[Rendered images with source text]
::::

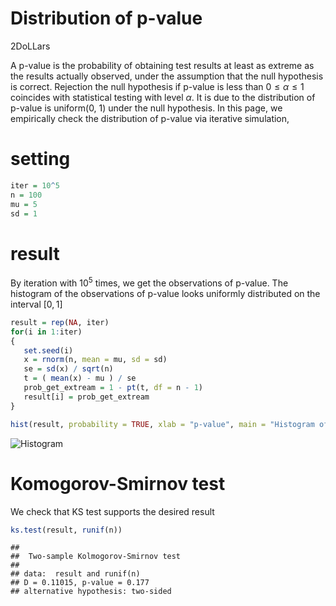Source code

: Distribution of p-value
================
2DoLLars

A p-value is the probability of obtaining test results at least as
extreme as the results actually observed, under the assumption that the
null hypothesis is correct. Rejection the null hypothesis if p-value is
less than 0 ≤ *α* ≤ 1 coincides with statistical testing with level *α*.
It is due to the distribution of p-value is uniform(0, 1) under the null
hypothesis. In this page, we empirically check the distribution of
p-value via iterative simulation,

# setting

``` r
iter = 10^5
n = 100
mu = 5
sd = 1
```

# result

By iteration with 10<sup>5</sup> times, we get the observations of
p-value. The histogram of the observations of p-value looks uniformly
distributed on the interval \[0, 1\]

``` r
result = rep(NA, iter)
for(i in 1:iter)
{
   set.seed(i)
   x = rnorm(n, mean = mu, sd = sd)
   se = sd(x) / sqrt(n)
   t = ( mean(x) - mu ) / se
   prob_get_extream = 1 - pt(t, df = n - 1)
   result[i] = prob_get_extream
}

hist(result, probability = TRUE, xlab = "p-value", main = "Histogram of p-value")
```

![Histogram](C:/Users/User/Desktop/github코드/distribution_p_value_files/figure-gfm/unnamed-chunk-2-1.png)<!-- -->

# Komogorov-Smirnov test

We check that KS test supports the desired result

``` r
ks.test(result, runif(n))
```

    ## 
    ##  Two-sample Kolmogorov-Smirnov test
    ## 
    ## data:  result and runif(n)
    ## D = 0.11015, p-value = 0.177
    ## alternative hypothesis: two-sided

::::

● **Exercise aim**: Only output the lines from the one with "extreme as the" through the end of the entries above, exactly as they are.

● **Result of this task**:
extreme as the results actually observed, under the assumption that the
null hypothesis is correct. Rejection the null hypothesis if p-value is
less than 0 ≤ *α* ≤ 1 coincides with statistical testing with level *α*.
It is due to the distribution of p-value is uniform(0, 1) under the null
hypothesis. In this page, we empirically check the distribution of
p-value via iterative simulation,

# setting

``` r
iter = 10^5
n = 100
mu = 5
sd = 1
```

# result

By iteration with 10<sup>5</sup> times, we get the observations of
p-value. The histogram of the observations of p-value looks uniformly
distributed on the interval \[0, 1\]

``` r
result = rep(NA, iter)
for(i in 1:iter)
{
   set.seed(i)
   x = rnorm(n, mean = mu, sd = sd)
   se = sd(x) / sqrt(n)
   t = ( mean(x) - mu ) / se
   prob_get_extream = 1 - pt(t, df = n - 1)
   result[i] = prob_get_extream
}

hist(result, probability = TRUE, xlab = "p-value", main = "Histogram of p-value")
```

![Histogram](C:/Users/User/Desktop/github코드/distribution_p_value_files/figure-gfm/unnamed-chunk-2-1.png)<!-- -->

# Komogorov-Smirnov test

We check that KS test supports the desired result

``` r
ks.test(result, runif(n))
```

    ## 
    ##  Two-sample Kolmogorov-Smirnov test
    ## 
    ## data:  result and runif(n)
    ## D = 0.11015, p-value = 0.177
    ## alternative hypothesis: two-sided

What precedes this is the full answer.